→ **Records to use**

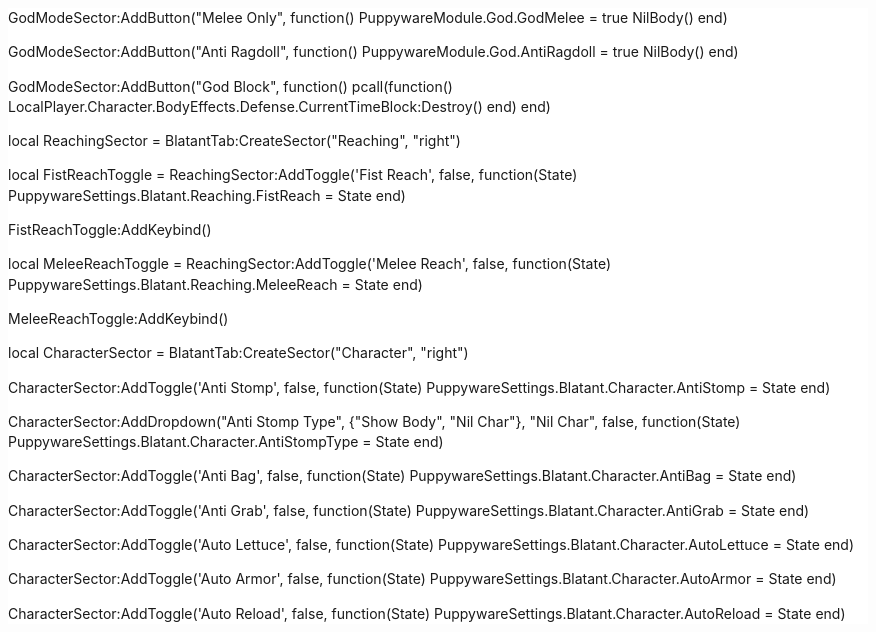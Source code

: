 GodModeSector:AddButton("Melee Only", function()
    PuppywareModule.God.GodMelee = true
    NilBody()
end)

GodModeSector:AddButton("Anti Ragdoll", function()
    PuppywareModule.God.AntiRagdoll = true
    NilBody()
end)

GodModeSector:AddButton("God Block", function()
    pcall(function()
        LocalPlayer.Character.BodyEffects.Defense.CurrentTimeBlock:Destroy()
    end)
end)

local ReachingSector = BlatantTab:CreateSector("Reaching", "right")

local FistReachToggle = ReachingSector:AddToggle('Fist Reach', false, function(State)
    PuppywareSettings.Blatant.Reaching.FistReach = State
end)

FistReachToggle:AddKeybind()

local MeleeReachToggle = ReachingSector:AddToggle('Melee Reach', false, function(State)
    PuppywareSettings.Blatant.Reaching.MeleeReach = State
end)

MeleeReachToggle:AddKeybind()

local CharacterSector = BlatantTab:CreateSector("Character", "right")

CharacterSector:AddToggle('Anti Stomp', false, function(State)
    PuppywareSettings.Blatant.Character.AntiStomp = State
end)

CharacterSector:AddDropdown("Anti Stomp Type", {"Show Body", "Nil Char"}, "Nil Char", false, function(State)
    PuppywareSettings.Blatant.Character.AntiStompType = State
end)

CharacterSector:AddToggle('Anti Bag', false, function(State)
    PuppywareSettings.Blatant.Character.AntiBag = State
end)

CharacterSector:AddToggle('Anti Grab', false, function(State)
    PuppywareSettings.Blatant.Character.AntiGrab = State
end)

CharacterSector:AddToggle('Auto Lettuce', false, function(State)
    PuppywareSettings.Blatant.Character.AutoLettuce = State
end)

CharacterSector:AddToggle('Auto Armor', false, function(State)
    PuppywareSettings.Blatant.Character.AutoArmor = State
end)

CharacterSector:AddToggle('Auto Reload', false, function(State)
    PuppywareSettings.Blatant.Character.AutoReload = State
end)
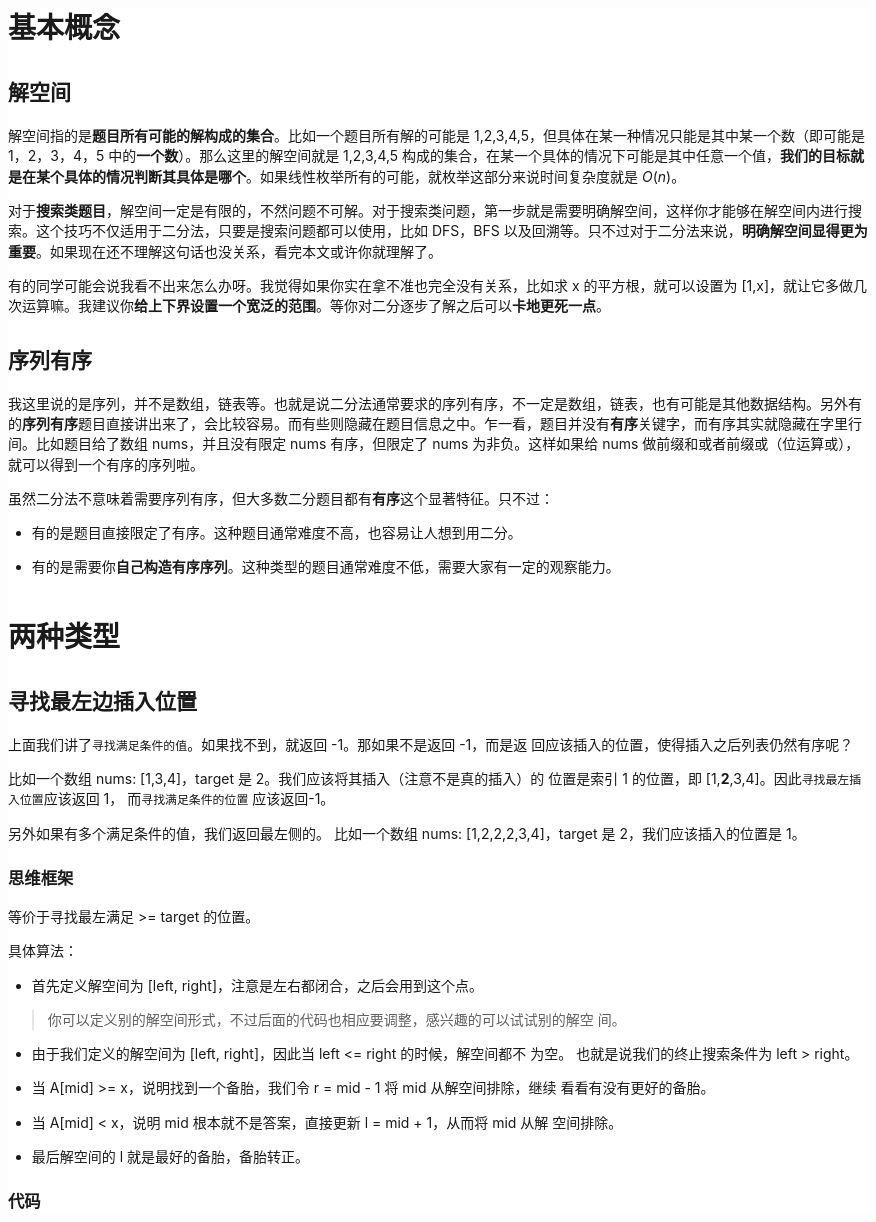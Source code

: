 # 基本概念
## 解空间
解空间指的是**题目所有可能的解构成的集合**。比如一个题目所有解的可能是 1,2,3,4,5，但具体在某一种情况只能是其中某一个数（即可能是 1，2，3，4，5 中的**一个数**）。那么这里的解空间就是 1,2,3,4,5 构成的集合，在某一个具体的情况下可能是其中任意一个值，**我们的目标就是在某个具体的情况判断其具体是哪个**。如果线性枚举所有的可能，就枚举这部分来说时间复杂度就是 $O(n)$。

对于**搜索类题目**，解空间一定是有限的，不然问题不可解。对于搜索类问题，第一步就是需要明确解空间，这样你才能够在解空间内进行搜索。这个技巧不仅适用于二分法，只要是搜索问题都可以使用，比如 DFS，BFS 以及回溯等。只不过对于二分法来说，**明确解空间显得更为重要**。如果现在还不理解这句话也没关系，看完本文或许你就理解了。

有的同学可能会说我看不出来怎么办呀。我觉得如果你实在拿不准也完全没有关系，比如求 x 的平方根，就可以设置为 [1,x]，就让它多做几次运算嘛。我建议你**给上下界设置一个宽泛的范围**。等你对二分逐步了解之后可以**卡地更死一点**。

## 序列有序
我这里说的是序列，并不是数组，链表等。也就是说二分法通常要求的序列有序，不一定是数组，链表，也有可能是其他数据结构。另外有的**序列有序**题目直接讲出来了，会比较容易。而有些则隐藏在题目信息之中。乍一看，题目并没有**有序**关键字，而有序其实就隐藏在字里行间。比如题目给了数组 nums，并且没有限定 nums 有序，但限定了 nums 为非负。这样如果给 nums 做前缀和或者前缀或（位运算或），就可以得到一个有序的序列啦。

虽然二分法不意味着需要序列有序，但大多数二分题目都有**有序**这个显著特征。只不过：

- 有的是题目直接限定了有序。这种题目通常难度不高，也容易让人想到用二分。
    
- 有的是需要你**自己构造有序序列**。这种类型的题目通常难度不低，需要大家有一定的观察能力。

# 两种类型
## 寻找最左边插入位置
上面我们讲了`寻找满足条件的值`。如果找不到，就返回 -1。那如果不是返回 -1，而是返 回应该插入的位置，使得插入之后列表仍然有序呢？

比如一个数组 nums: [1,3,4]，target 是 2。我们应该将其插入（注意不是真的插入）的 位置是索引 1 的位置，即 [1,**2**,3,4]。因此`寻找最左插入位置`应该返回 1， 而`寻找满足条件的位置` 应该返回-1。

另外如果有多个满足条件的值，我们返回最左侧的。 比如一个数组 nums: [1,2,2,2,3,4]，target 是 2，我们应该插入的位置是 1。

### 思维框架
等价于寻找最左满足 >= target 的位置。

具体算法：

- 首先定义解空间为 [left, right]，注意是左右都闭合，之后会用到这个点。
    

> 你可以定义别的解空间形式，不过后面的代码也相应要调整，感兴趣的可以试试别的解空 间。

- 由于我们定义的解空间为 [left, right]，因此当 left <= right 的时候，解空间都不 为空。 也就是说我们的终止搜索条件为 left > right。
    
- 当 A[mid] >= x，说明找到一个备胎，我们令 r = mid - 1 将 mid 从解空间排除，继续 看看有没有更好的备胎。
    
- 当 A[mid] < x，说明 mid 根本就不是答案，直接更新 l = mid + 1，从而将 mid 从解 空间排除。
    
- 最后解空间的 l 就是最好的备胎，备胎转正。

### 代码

→ **Directions**
Begin at the first line of the entries and end at the line containing "local MeleeReachToggle = ReachingSector:AddToggle('Melee": write out each line exactly, skipping pictures.

→ **Written answer**
Source code

: GodModeSector:AddButton("Melee Only", function()
    PuppywareModule.God.GodMelee = true
    NilBody()
end)

GodModeSector:AddButton("Anti Ragdoll", function()
    PuppywareModule.God.AntiRagdoll = true
    NilBody()
end)

GodModeSector:AddButton("God Block", function()
    pcall(function()
        LocalPlayer.Character.BodyEffects.Defense.CurrentTimeBlock:Destroy()
    end)
end)

local ReachingSector = BlatantTab:CreateSector("Reaching", "right")

local FistReachToggle = ReachingSector:AddToggle('Fist Reach', false, function(State)
    PuppywareSettings.Blatant.Reaching.FistReach = State
end)

FistReachToggle:AddKeybind()

local MeleeReachToggle = ReachingSector:AddToggle('Melee Reach', false, function(State)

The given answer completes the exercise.